Legendarny komentator sportowy Tomasz Zimoch został zawieszony w obowiązkach pracowniczych. Powodem jest udzielony wywiad, w którym skrytykował obecną władzę.

„W związku z wywiadem, jakiego udzielił red. Tomasz Zimoch, używając sformułowań i gestów naruszających dobre imię Polskiego Radia, czym złamał Uchwałę Zarządu Polskiego Radia z 2004 roku dotyczącą przestrzegania etyki zawodowej, Zarząd Polskiego Radia skierował sprawę do Komisji Etyki Polskiego Radia. Jednocześnie Zarząd Polskiego Radia zawiesił red. Tomasza Zimocha w pełnieniu obowiązków pracowniczych” – czytamy w oświadczeniu Polskiego Radia.

W niedawnym wywiadzie Zimoch odniósł się do bieżących wydarzeń politycznych i poczynań obecnej władzy. „Jest gorzej niż w stanie wojennym, gorzej niż za komuny. To jest poniżanie dziennikarzy, wydawców. Ludzie są upokorzeni, zmęczeni. (…) Za kilkanaście lat Andrzej Rzepliński będzie bohaterem narodowym” – powiedział dziennikarz.

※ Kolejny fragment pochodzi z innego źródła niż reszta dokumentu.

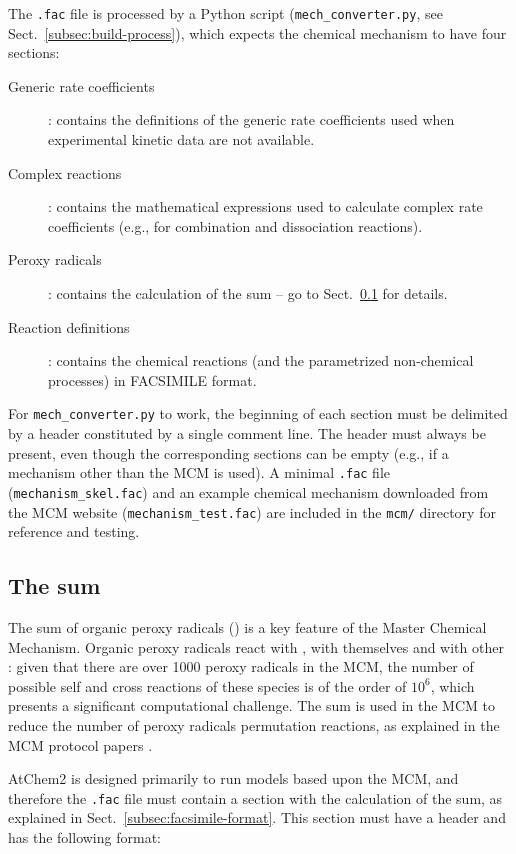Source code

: The \texttt{.fac} file is processed by a Python script
(\texttt{mech\_converter.py}, see Sect.~\ref{subsec:build-process}),
which expects the chemical mechanism to have four sections:

\begin{description}
\item[Generic rate coefficients] : contains the definitions of the
  generic rate coefficients used when experimental kinetic data are
  not available.
\item[Complex reactions] : contains the mathematical expressions used
  to calculate complex rate coefficients (e.g., for combination and
  dissociation reactions).
\item[Peroxy radicals] : contains the calculation of the  sum
  -- go to Sect.~\ref{subsec:ro2-sum} for details.
\item[Reaction definitions] : contains the chemical reactions (and the
  parametrized non-chemical processes) in FACSIMILE format.
\end{description}

For \texttt{mech\_converter.py} to work, the beginning of each section
must be delimited by a header constituted by a single comment line.
The header must always be present, even though the corresponding
sections can be empty (e.g., if a mechanism other than the MCM is
used). A minimal \texttt{.fac} file (\texttt{mechanism\_skel.fac}) and
an example chemical mechanism downloaded from the MCM website
(\texttt{mechanism\_test.fac}) are included in the \texttt{mcm/}
directory for reference and testing.

\subsection{The  sum} \label{subsec:ro2-sum}

The sum of organic peroxy radicals () is a key feature of the
Master Chemical Mechanism. Organic peroxy radicals react with
, with themselves and with other : given that there
are over 1000 peroxy radicals in the MCM, the number of possible self
and cross reactions of these species is of the order of $10^6$, which
presents a significant computational challenge. The  sum is
used in the MCM to reduce the number of peroxy radicals permutation
reactions, as explained in the MCM protocol papers
\citep{jenkin_1997, saunders_2003}.

AtChem2 is designed primarily to run models based upon the MCM, and
therefore the \texttt{.fac} file must contain a section with the
calculation of the  sum, as explained in
Sect.~\ref{subsec:facsimile-format}. This section must have a header
and has the following format:

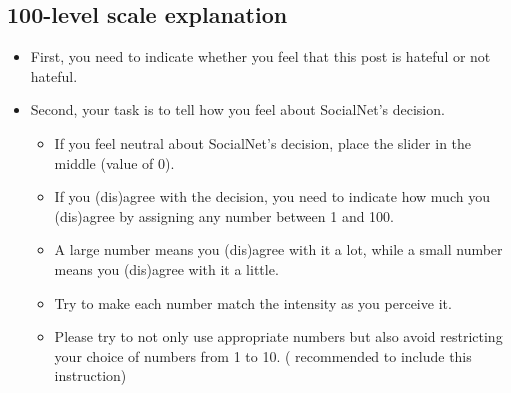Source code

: \documentclass[a4paper]{article}
\begin{document}
\subsection{100-level scale explanation}
\begin{itemize}
    \item First, you need to indicate whether you feel that this post is hateful or not hateful.
    \item Second, your task is to tell how you feel about SocialNet's decision.
          \begin{itemize}
              \item If you feel neutral about SocialNet’s decision, place the slider in the middle (value of 0).
              \item If you (dis)agree with the decision, you need to indicate how much you (dis)agree by assigning any number between 1 and 100.
              \item A large number means you (dis)agree with it a lot, while a small number means you (dis)agree with it a little.
              \item Try to make each number match the intensity as you perceive it.
              \item Please try to not only use appropriate numbers but also avoid restricting your choice of numbers from 1 to 10. (\cite{bard1996magnitude} recommended to include this instruction)
          \end{itemize}
\end{itemize}
\end{document}
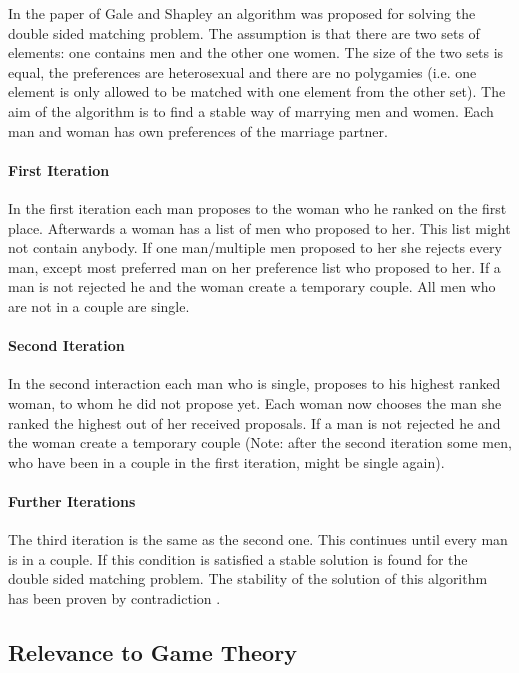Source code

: In the paper of Gale and Shapley \cite{gale62a} an algorithm was proposed for solving the double sided matching problem.
The assumption is that there are two sets of elements: one contains men and the other one women.
The size of the two sets is equal, the preferences are heterosexual and there are no polygamies (i.e. one element is only allowed to be matched with one element from the other set).
The aim of the algorithm is to find a stable way of marrying men and women.
Each man and woman has own preferences of the marriage partner.

\paragraph{First Iteration\\}
In the first iteration each man proposes to the woman who he ranked on the first place.
Afterwards a woman has a list of men who proposed to her. This list might not contain anybody. 
If one man/multiple men proposed to her she rejects every man, except most preferred man on her preference list who proposed to her.
If a man is not rejected he and the woman create a temporary couple.
All men who are not in a couple are single.

\paragraph{Second Iteration\\}
In the second interaction each man who is single, proposes to his highest ranked woman, to whom he did not propose yet.
Each woman now chooses the man she ranked the highest out of her received proposals.
If a man is not rejected he and the woman create a temporary couple (Note: after the second iteration some men, who have been in a couple in the first iteration, might be single again).

\paragraph{Further Iterations\\}
The third iteration is the same as the second one.
This continues until every man is in a couple.
If this condition is satisfied a stable solution is found for the double sided matching problem.
The stability of the solution of this algorithm has been proven by contradiction \cite{gale62a}.

\subsection{Relevance to Game Theory}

Bezpośrednio po zdarzeniu Polskie Radio wydało oświadczenie, w którym czytamy: „Mocno jednostronne i nieobiektywne wypowiedzi red. Zimocha naruszają etykę zawodową, są niegodne dziennikarza i łamią zasady, jakimi chce się kierować Polskie Radio. Jak można interpretować ilustrujący wywiad gest red. Zimocha, gest który podczas olimpiady w Moskwie miał swój ciężar gatunkowy, natomiast obecnie jest po prostu wulgarny? W czyją stronę jest skierowany? Redaktor Zimoch swoimi wypowiedziami, jak i gestem, być może chce sprowokować wojnę, której w Polskim Radiu nie ma”.